4 traits of highly effective security awareness training
August 22, 2019
Most of the cybersecurity statistics you’ll read about are gloom and doom.
The websites and reports aggregating this information may include adjectives such as “terrifying,” “alarming,” or “scary” to get their point across. The digital world is a risky landscape.
Amid the negativity, here is a new positive statistic, from the Ponemon Institute and IBM: Employee training, on average, reduces the cost of a data breach by $270,000. In other words, employee cyber security training is a cost mitigator if a breach occurs. Yet there’s bad news: The report found that the average cost of a data breach in the U.S. for FY2019 was $3.92 million, a 1.5 per cent increase over the previous year. Cybersecurity threats are becoming more nuanced and sophisticated, and the consequences are expensive.
That said, this training finding shows that employee security awareness education can make a difference. You can never fully eliminate risk, but effective cybersecurity training reduces that risk and helps close the knowledge gaps employees might have.
Is your security awareness training effective and robust in protecting your organization while also instilling best practices and avoiding human error? Here are four traits of programs that thrive:
1. Highly effective training is relevant
Most employees are practical—if something at work doesn’t directly apply to them, they’ll show less interest and enthusiasm. Security training is no different: Dry, abnormally expansive courses that cover everything make little impact with employees who require focused learning they can apply to their day-to-day digital responsibilities.
Valuable security awareness training uses role-based learning to identify which course of training an employee should experience, then presents those users with relevant scenarios that teach proper cybersecurity best practices. The emphasis of this training is on behavior rather than legalese and technical terms. IT will understand those terms, but the rank-and-file employees will tune out—and not learn.
2. Highly effective training is complemented by a training ecosystem
Quality security awareness training delivers learning and best practices to employees who need such skills to protect company systems and customer data. A compliance ecosystem of additional training resources is the metaphorical cherry on the sundae, making employees even smarter while further reducing risk with digital activity.
Microlearning and job aids are two elements of this ecosystem that offer significant boosts to employees’ security awareness. Microlearning incorporates short training modules that are sent to people’s inboxes and can reinforce key best practices, shore up topics that training data revealed as weak, and introduce new concepts—which is great if a new threat emerges that employees shouldn’t wait until the next round of training to learn about.
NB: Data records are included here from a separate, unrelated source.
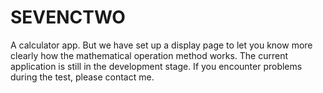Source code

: # SEVENCTWO
A calculator app. But we have set up a display page to let you know more clearly how the mathematical operation method works. The current application is still in the development stage. If you encounter problems during the test, please contact me.
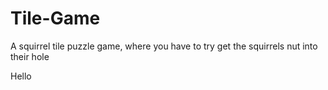 # Tile-Game
A squirrel tile puzzle game, where you have to try get the squirrels nut into their hole

Hello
Job aids operationalize compliance by filling in gaps and giving employees references and information when a cybersecurity situation presents itself. For example, if employees are unsure whether to open an unknown yet rather convincing email, they could consult the job aid for extra guidance before they make their decisions. This and other parts of the compliance ecosystem support training, while effective training provides a solid base for the ecosystem.
3. Highly effective security training has buy-in from the C-suite
Security awareness training is often more effective and more respected by employees when it is supported, both financially and philosophically, by leadership executives. When the C-suite prioritizes the prevention of cybersecurity incidents, execs incorporate it into the organization’s priorities, decisions, and mission. Moreover, when that mission is customer-centric, security training takes on greater importance because no company wants to put their customers’ data in harm’s way.
Of course, getting buy-in can be a challenge, especially from executives who wonder why training can’t be done in-house or think that it is employees’ individual responsibility to learn about cybersecurity. It helps to explain the ROI of a solution you are considering, as well as show off the features of the platform—how it connects with users and makes them smarter. And of course, demonstrating how it protects end customers also goes a long way in impressing the C-suite.
4. Highly effective security training embraces the data
Without data and metrics, training may only be measured a success or failure after a cybersecurity incident occurs—and you obviously don’t want a massive system breach to be the sign that maybe you need better training. Analyzing the numbers from security awareness training provides deep insight, establishes benchmarks, tells you which teams and offices may need more pointed training, and even predicts future problems. Studying the data and applying what you learned to compliance strategy is due diligence as important as what IT does to protect the organization’s systems.
Highly effective security awareness training doesn’t need to be highly difficult. The best third-party platforms deliver impactful training, robust data, ease of use, and years of expertise behind their solutions. With a trusted partner, your employees train smarter—and your company becomes more secure.